Okay, so ‘infinity’ might be a bit of a stretch but I’m talking about the latest low-threshold, high-ceiling task to become my favourite puzzle^{1}.

Louise Hodgson shared this activity at the Mathematics Association of Tasmania conference at the weekend. The learning intention, as might be voiced to students, was:

*“There are patterns in the hundreds chart and the patterns can help us answer questions such as which number is 10 more or 10 less than another number.”*

Louise used the puzzle to illustrate how to teach maths in K-2 through problem-solving, focusing on the ‘teacher moves’. Her session was fabulous; it was thought-provoking, illuminating, and so much fun. Louise pitched this activity at K-2, but while I listened to the discussion, one eye was always on the puzzle — so many more questions were flashing through my mind.

Here it is. I’m not going to divulge actual solutions, but I will talk around the problem.

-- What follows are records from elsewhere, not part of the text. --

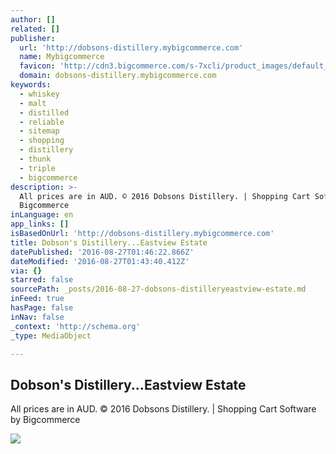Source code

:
 ```yaml
---
author: []
related: []
publisher:
  url: 'http://dobsons-distillery.mybigcommerce.com'
  name: Mybigcommerce
  favicon: 'http://cdn3.bigcommerce.com/s-7xcli/product_images/default_favicon.ico'
  domain: dobsons-distillery.mybigcommerce.com
keywords:
  - whiskey
  - malt
  - distilled
  - reliable
  - sitemap
  - shopping
  - distillery
  - thunk
  - triple
  - bigcommerce
description: >-
  All prices are in AUD. © 2016 Dobsons Distillery. | Shopping Cart Software by
  Bigcommerce
inLanguage: en
app_links: []
isBasedOnUrl: 'http://dobsons-distillery.mybigcommerce.com'
title: Dobson's Distillery...Eastview Estate
datePublished: '2016-08-27T01:46:22.866Z'
dateModified: '2016-08-27T01:43:40.412Z'
via: {}
starred: false
sourcePath: _posts/2016-08-27-dobsons-distilleryeastview-estate.md
inFeed: true
hasPage: false
inNav: false
_context: 'http://schema.org'
_type: MediaObject

---
```

<article style=""><h1>Dobson's Distillery...Eastview Estate</h1><p>All prices are in AUD. © 2016 Dobsons Distillery. | Shopping Cart Software by Bigcommerce</p><img src="http://cdn3.bigcommerce.com/s-7xcli/product_images/theme_images/clowns.jpg?t=1403688967" /></article>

*What might the numbers be on the L-shaped piece if I know that one of the numbers is 65?*

Our table (two K-2 teachers, me, and a farmer turned facilitator) started by discussing the problem. We soon realised that we needed clarification on how many numbers are on the L-shape. After specialising for a bit, we decided to count the number of different possible orientations of the L-shape. That’s where the fun began. Louise had different groups share out their thinking. In the middle of Jamie’s explanation, our group had a revelation — were we only working out possible numbers written on the face-down side? Or were we considering possibilities for either side? Whoa! Which is it? A fabulous discussion ensued around the room as a result of what Jamie shared.

In the process of working on the problem, the following questions arose — not all intended for K-2.

- How many possibilities are there?
- Are any possibilities repeated?
- Given the pieces already there, are any of the possibilities not able to be placed on the hundreds chart?
- What are the limits of the L-shape? That is, what is the smallest number (or smallest ‘column/row’) that we can reach? What is the largest number (or largest ‘column/row’) that we can reach?
- In a 5×5 grid centred on 65, are there any numbers we can’t reach?
- Of the numbers we can reach, what is the frequency of each on all the possible L-shapes? Can we work this out without counting?
- What if instead of an L-shape we use a different shape? How do the answers to these questions change? For example, if the shape is symmetric, are there fewer possibilities?
- What if we extend to a 10×10×10 grid? And what does that even mean?

The consolidating task was as follows. What new questions does this generate for you?

*“The numbers 62 and 84 are on a jigsaw piece shaped like a letter of the alphabet. What might that piece look like?”*

This workshop was more evidence that delightful problems can come from any grade level. So much potential. So much fun.

[1] They’re all our favourites, right? Just ask Fawn.

Hi Amie!

So interesting and like you said, so much potential! With the “simple” question “What might the numbers be on the L-shaped piece if I know that one of the numbers is 65?” I could see students playing around with the shape as 65 could be any of the boxes with the L-shape meaning that each box could be a different numbers- in other words, it offers possibilities, free play and exploration and lots of thinking. Good stuff.

I’ll definately share this to the teachers I work with- you don’t happen to have this post already translated to French would you? 🙂 If I get feedback, I’ll share it out.

Merci!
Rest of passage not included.